What is required:
Retype the records word for word. Skip every image.

Supplied data:
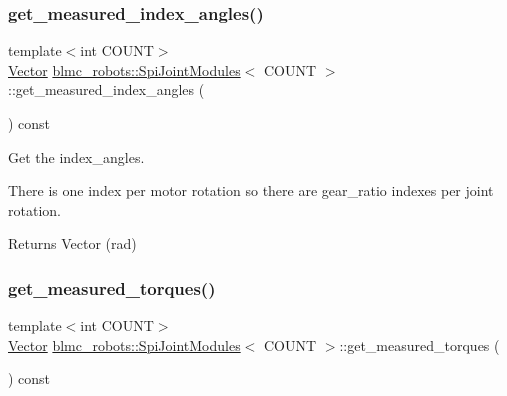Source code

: \subsubsection{\texorpdfstring{get\+\_\+measured\+\_\+index\+\_\+angles()}{get\_measured\_index\_angles()}}
{\footnotesize\ttfamily template$<$int C\+O\+U\+NT$>$ \\
\hyperlink{classblmc__robots_1_1SpiJointModules_a2d48f81ec41a42a240e80cd22d4fa2f8}{Vector} \hyperlink{classblmc__robots_1_1SpiJointModules}{blmc\+\_\+robots\+::\+Spi\+Joint\+Modules}$<$ C\+O\+U\+NT $>$\+::get\+\_\+measured\+\_\+index\+\_\+angles (\begin{DoxyParamCaption}{ }\end{DoxyParamCaption}) const\hspace{0.3cm}{\ttfamily [inline]}}



Get the index\+\_\+angles. 

There is one index per motor rotation so there are gear\+\_\+ratio indexes per joint rotation.

\begin{DoxyReturn}{Returns}
Vector (rad) 
\end{DoxyReturn}
\mbox{\label{classblmc__robots_1_1SpiJointModules_ae244269604abea4bff4c1199820e36a5}} 
\subsubsection{\texorpdfstring{get\+\_\+measured\+\_\+torques()}{get\_measured\_torques()}}
{\footnotesize\ttfamily template$<$int C\+O\+U\+NT$>$ \\
\hyperlink{classblmc__robots_1_1SpiJointModules_a2d48f81ec41a42a240e80cd22d4fa2f8}{Vector} \hyperlink{classblmc__robots_1_1SpiJointModules}{blmc\+\_\+robots\+::\+Spi\+Joint\+Modules}$<$ C\+O\+U\+NT $>$\+::get\+\_\+measured\+\_\+torques (\begin{DoxyParamCaption}{ }\end{DoxyParamCaption}) const\hspace{0.3cm}{\ttfamily [inline]}}



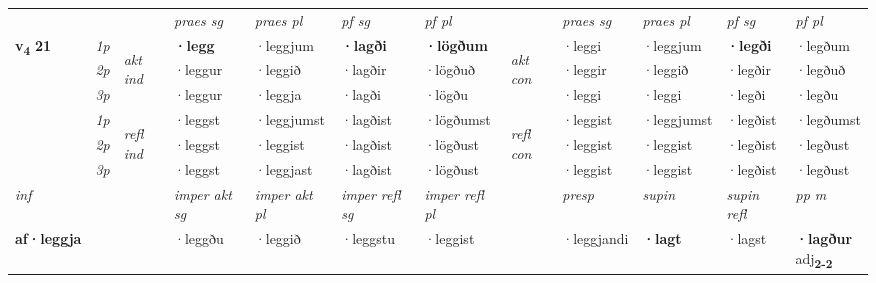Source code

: \begin{longtable}[l]{X>{\footnotesize\itshape}llXXXXlXXXX}
\midrule

 & &   & \textit{praes sg}  & \textit{praes pl}    & \textit{ pf sg} & \textit{pf pl} & & \textit{praes sg}  & \textit{praes pl}    & \textit{pf sg} & \textit{pf pl }  \\ \cmidrule{4-7} \cmidrule{9-12}
 \multirow{2}{*}{{{\textbf{v{\textsubscript{4}}} \Large{\textbf{21}}}}}  & 1p & \multirow{3}{*}{\begin{turn}{90}\textit{akt ind}\end{turn}} & \textbf{·legg} & ·leggjum & \textbf{·lagði} & \textbf{·lögðum} & \multirow{3}{*}{\begin{turn}{90}\textit{akt con}\end{turn}} &·leggi & ·leggjum & \textbf{·legði} & ·legðum\\*
 & 2p &  &  ·leggur  & ·leggið & ·lagðir & ·lögðuð & & ·leggir & ·leggið & ·legðir & ·legðuð \\*
 & 3p &  & ·leggur & ·leggja & ·lagði & ·lögðu & & ·leggi & ·leggi& ·legði & ·legðu \\*
\cmidrule{4-7} \cmidrule{9-12}
 & 1p & \multirow{3}{*}{\begin{turn}{90}\textit{refl ind}\end{turn}}  & ·leggst & ·leggjumst & ·lagðist & ·lögðumst & \multirow{3}{*}{\begin{turn}{90}\textit{refl con}\end{turn}}  &·leggist & ·leggjumst & ·legðist & ·legðumst \\*
 & 2p &  & ·leggst & ·leggist & ·lagðist & ·lögðust & &·leggist & ·leggist & ·legðist & ·legðust \\*
 & 3p  & & ·leggst & ·leggjast & ·lagðist & ·lögðust & & ·leggist & ·leggist& ·legðist & ·legðust \\*
\cmidrule{4-7} \cmidrule{9-12}

   {\textit{inf}} & &  & \textit{imper akt sg} & \textit{imper akt pl} & \textit{imper refl sg} & \textit{imper refl pl} && \textit{presp} & \textit{supin} & \textit{supin refl} & \textit{pp m} \\*
  {\textbf{af\allowbreak ·leggja}} & && ·leggðu  & ·leggið & ·leggstu & ·leggist && ·leggjandi &  \textbf{·lagt} & ·lagst & \specialcell{\textbf{·lagður} \\ adj\textbf{\textsubscript{2-2}}} \\*

\midrule


\end{longtable}

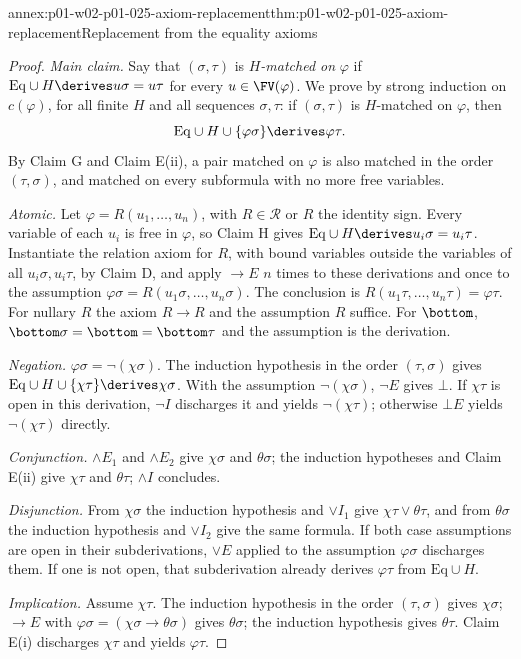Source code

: \begin{annexitem}{annex:p01-w02-p01-025-axiom-replacement}{thm:p01-w02-p01-025-axiom-replacement}{Replacement from the equality axioms}
\begin{proof}
\emph{Main claim.}  Say that \((\sigma,\tau)\) is \emph{\(H\)-matched on}
\(\varphi\) if \(\mathrm{Eq}\cup H\derives u\sigma=u\tau\) for every
\(u\in\FV(\varphi)\).  We prove by strong induction on \(c(\varphi)\), for
all finite \(H\) and all sequences \(\sigma,\tau\): if \((\sigma,\tau)\) is
\(H\)-matched on \(\varphi\), then
\[
 \mathrm{Eq}\cup H\cup\{\varphi\sigma\}\derives\varphi\tau.
\]
By Claim G and Claim E(ii), a pair matched on \(\varphi\) is also matched in
the order \((\tau,\sigma)\), and matched on every subformula with no more
free variables.

\emph{Atomic.}  Let \(\varphi=R(u_1,\ldots,u_n)\), with \(R\in\mathcal R\) or
\(R\) the identity sign.  Every variable of each \(u_i\) is free in
\(\varphi\), so Claim H gives \(\mathrm{Eq}\cup H\derives
u_i\sigma=u_i\tau\).  Instantiate the relation axiom for \(R\), with bound
variables outside the variables of all \(u_i\sigma,u_i\tau\), by Claim D, and
apply \(\to E\) \(n\) times to these derivations and once to the assumption
\(\varphi\sigma=R(u_1\sigma,\ldots,u_n\sigma)\).  The conclusion is
\(R(u_1\tau,\ldots,u_n\tau)=\varphi\tau\).  For nullary \(R\) the axiom
\(R\to R\) and the assumption \(R\) suffice.  For \(\bottom\),
\(\bottom\sigma=\bottom=\bottom\tau\) and the assumption is the derivation.

\emph{Negation.}  \(\varphi\sigma=\neg(\chi\sigma)\).  The induction
hypothesis in the order \((\tau,\sigma)\) gives
\(\mathrm{Eq}\cup H\cup\{\chi\tau\}\derives\chi\sigma\).  With the assumption
\(\neg(\chi\sigma)\), \(\neg E\) gives \(\bot\).  If \(\chi\tau\) is open in
this derivation, \(\neg I\) discharges it and yields \(\neg(\chi\tau)\);
otherwise \(\bot E\) yields \(\neg(\chi\tau)\) directly.

\emph{Conjunction.}  \(\land E_1\) and \(\land E_2\) give \(\chi\sigma\) and
\(\theta\sigma\); the induction hypotheses and Claim E(ii) give \(\chi\tau\)
and \(\theta\tau\); \(\land I\) concludes.

\emph{Disjunction.}  From \(\chi\sigma\) the induction hypothesis and
\(\lor I_1\) give \(\chi\tau\lor\theta\tau\), and from \(\theta\sigma\) the
induction hypothesis and \(\lor I_2\) give the same formula.  If both case
assumptions are open in their subderivations, \(\lor E\) applied to the
assumption \(\varphi\sigma\) discharges them.  If one is not open, that
subderivation already derives \(\varphi\tau\) from \(\mathrm{Eq}\cup H\).

\emph{Implication.}  Assume \(\chi\tau\).  The induction hypothesis in the
order \((\tau,\sigma)\) gives \(\chi\sigma\); \(\to E\) with
\(\varphi\sigma=(\chi\sigma\to\theta\sigma)\) gives \(\theta\sigma\); the
induction hypothesis gives \(\theta\tau\).  Claim E(i) discharges
\(\chi\tau\) and yields \(\varphi\tau\).


\end{proof}
\end{annexitem}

Task answer:
Source code

: \subsubsection{\texorpdfstring{get\+\_\+measured\+\_\+index\+\_\+angles()}{get\_measured\_index\_angles()}}
{\footnotesize\ttfamily template$<$int C\+O\+U\+NT$>$ \\
\hyperlink{classblmc__robots_1_1SpiJointModules_a2d48f81ec41a42a240e80cd22d4fa2f8}{Vector} \hyperlink{classblmc__robots_1_1SpiJointModules}{blmc\+\_\+robots\+::\+Spi\+Joint\+Modules}$<$ C\+O\+U\+NT $>$\+::get\+\_\+measured\+\_\+index\+\_\+angles (\begin{DoxyParamCaption}{ }\end{DoxyParamCaption}) const\hspace{0.3cm}{\ttfamily [inline]}}



Get the index\+\_\+angles. 

There is one index per motor rotation so there are gear\+\_\+ratio indexes per joint rotation.

\begin{DoxyReturn}{Returns}
Vector (rad) 
\end{DoxyReturn}
\mbox{\label{classblmc__robots_1_1SpiJointModules_ae244269604abea4bff4c1199820e36a5}} 
\subsubsection{\texorpdfstring{get\+\_\+measured\+\_\+torques()}{get\_measured\_torques()}}
{\footnotesize\ttfamily template$<$int C\+O\+U\+NT$>$ \\
\hyperlink{classblmc__robots_1_1SpiJointModules_a2d48f81ec41a42a240e80cd22d4fa2f8}{Vector} \hyperlink{classblmc__robots_1_1SpiJointModules}{blmc\+\_\+robots\+::\+Spi\+Joint\+Modules}$<$ C\+O\+U\+NT $>$\+::get\+\_\+measured\+\_\+torques (\begin{DoxyParamCaption}{ }\end{DoxyParamCaption}) const\hspace{0.3cm}{\ttfamily [inline]}}



Source code

: \begin{longtable}[l]{X>{\footnotesize\itshape}llXXXXlXXXX}
\midrule

 & &   & \textit{praes sg}  & \textit{praes pl}    & \textit{ pf sg} & \textit{pf pl} & & \textit{praes sg}  & \textit{praes pl}    & \textit{pf sg} & \textit{pf pl }  \\ \cmidrule{4-7} \cmidrule{9-12}
 \multirow{2}{*}{{{\textbf{v{\textsubscript{4}}} \Large{\textbf{21}}}}}  & 1p & \multirow{3}{*}{\begin{turn}{90}\textit{akt ind}\end{turn}} & \textbf{·legg} & ·leggjum & \textbf{·lagði} & \textbf{·lögðum} & \multirow{3}{*}{\begin{turn}{90}\textit{akt con}\end{turn}} &·leggi & ·leggjum & \textbf{·legði} & ·legðum\\*
 & 2p &  &  ·leggur  & ·leggið & ·lagðir & ·lögðuð & & ·leggir & ·leggið & ·legðir & ·legðuð \\*
 & 3p &  & ·leggur & ·leggja & ·lagði & ·lögðu & & ·leggi & ·leggi& ·legði & ·legðu \\*
\cmidrule{4-7} \cmidrule{9-12}
 & 1p & \multirow{3}{*}{\begin{turn}{90}\textit{refl ind}\end{turn}}  & ·leggst & ·leggjumst & ·lagðist & ·lögðumst & \multirow{3}{*}{\begin{turn}{90}\textit{refl con}\end{turn}}  &·leggist & ·leggjumst & ·legðist & ·legðumst \\*
 & 2p &  & ·leggst & ·leggist & ·lagðist & ·lögðust & &·leggist & ·leggist & ·legðist & ·legðust \\*
 & 3p  & & ·leggst & ·leggjast & ·lagðist & ·lögðust & & ·leggist & ·leggist& ·legðist & ·legðust \\*
\cmidrule{4-7} \cmidrule{9-12}

   {\textit{inf}} & &  & \textit{imper akt sg} & \textit{imper akt pl} & \textit{imper refl sg} & \textit{imper refl pl} && \textit{presp} & \textit{supin} & \textit{supin refl} & \textit{pp m} \\*
  {\textbf{af\allowbreak ·leggja}} & && ·leggðu  & ·leggið & ·leggstu & ·leggist && ·leggjandi &  \textbf{·lagt} & ·lagst & \specialcell{\textbf{·lagður} \\ adj\textbf{\textsubscript{2-2}}} \\*

\midrule


\end{longtable}

Source code

: \begin{annexitem}{annex:p01-w02-p01-025-axiom-replacement}{thm:p01-w02-p01-025-axiom-replacement}{Replacement from the equality axioms}
\begin{proof}
\emph{Main claim.}  Say that \((\sigma,\tau)\) is \emph{\(H\)-matched on}
\(\varphi\) if \(\mathrm{Eq}\cup H\derives u\sigma=u\tau\) for every
\(u\in\FV(\varphi)\).  We prove by strong induction on \(c(\varphi)\), for
all finite \(H\) and all sequences \(\sigma,\tau\): if \((\sigma,\tau)\) is
\(H\)-matched on \(\varphi\), then
\[
 \mathrm{Eq}\cup H\cup\{\varphi\sigma\}\derives\varphi\tau.
\]
By Claim G and Claim E(ii), a pair matched on \(\varphi\) is also matched in
the order \((\tau,\sigma)\), and matched on every subformula with no more
free variables.

\emph{Atomic.}  Let \(\varphi=R(u_1,\ldots,u_n)\), with \(R\in\mathcal R\) or
\(R\) the identity sign.  Every variable of each \(u_i\) is free in
\(\varphi\), so Claim H gives \(\mathrm{Eq}\cup H\derives
u_i\sigma=u_i\tau\).  Instantiate the relation axiom for \(R\), with bound
variables outside the variables of all \(u_i\sigma,u_i\tau\), by Claim D, and
apply \(\to E\) \(n\) times to these derivations and once to the assumption
\(\varphi\sigma=R(u_1\sigma,\ldots,u_n\sigma)\).  The conclusion is
\(R(u_1\tau,\ldots,u_n\tau)=\varphi\tau\).  For nullary \(R\) the axiom
\(R\to R\) and the assumption \(R\) suffice.  For \(\bottom\),
\(\bottom\sigma=\bottom=\bottom\tau\) and the assumption is the derivation.

\emph{Negation.}  \(\varphi\sigma=\neg(\chi\sigma)\).  The induction
hypothesis in the order \((\tau,\sigma)\) gives
\(\mathrm{Eq}\cup H\cup\{\chi\tau\}\derives\chi\sigma\).  With the assumption
\(\neg(\chi\sigma)\), \(\neg E\) gives \(\bot\).  If \(\chi\tau\) is open in
this derivation, \(\neg I\) discharges it and yields \(\neg(\chi\tau)\);
otherwise \(\bot E\) yields \(\neg(\chi\tau)\) directly.

\emph{Conjunction.}  \(\land E_1\) and \(\land E_2\) give \(\chi\sigma\) and
\(\theta\sigma\); the induction hypotheses and Claim E(ii) give \(\chi\tau\)
and \(\theta\tau\); \(\land I\) concludes.

\emph{Disjunction.}  From \(\chi\sigma\) the induction hypothesis and
\(\lor I_1\) give \(\chi\tau\lor\theta\tau\), and from \(\theta\sigma\) the
induction hypothesis and \(\lor I_2\) give the same formula.  If both case
assumptions are open in their subderivations, \(\lor E\) applied to the
assumption \(\varphi\sigma\) discharges them.  If one is not open, that
subderivation already derives \(\varphi\tau\) from \(\mathrm{Eq}\cup H\).

\emph{Implication.}  Assume \(\chi\tau\).  The induction hypothesis in the
order \((\tau,\sigma)\) gives \(\chi\sigma\); \(\to E\) with
\(\varphi\sigma=(\chi\sigma\to\theta\sigma)\) gives \(\theta\sigma\); the
induction hypothesis gives \(\theta\tau\).  Claim E(i) discharges
\(\chi\tau\) and yields \(\varphi\tau\).


\end{proof}
\end{annexitem}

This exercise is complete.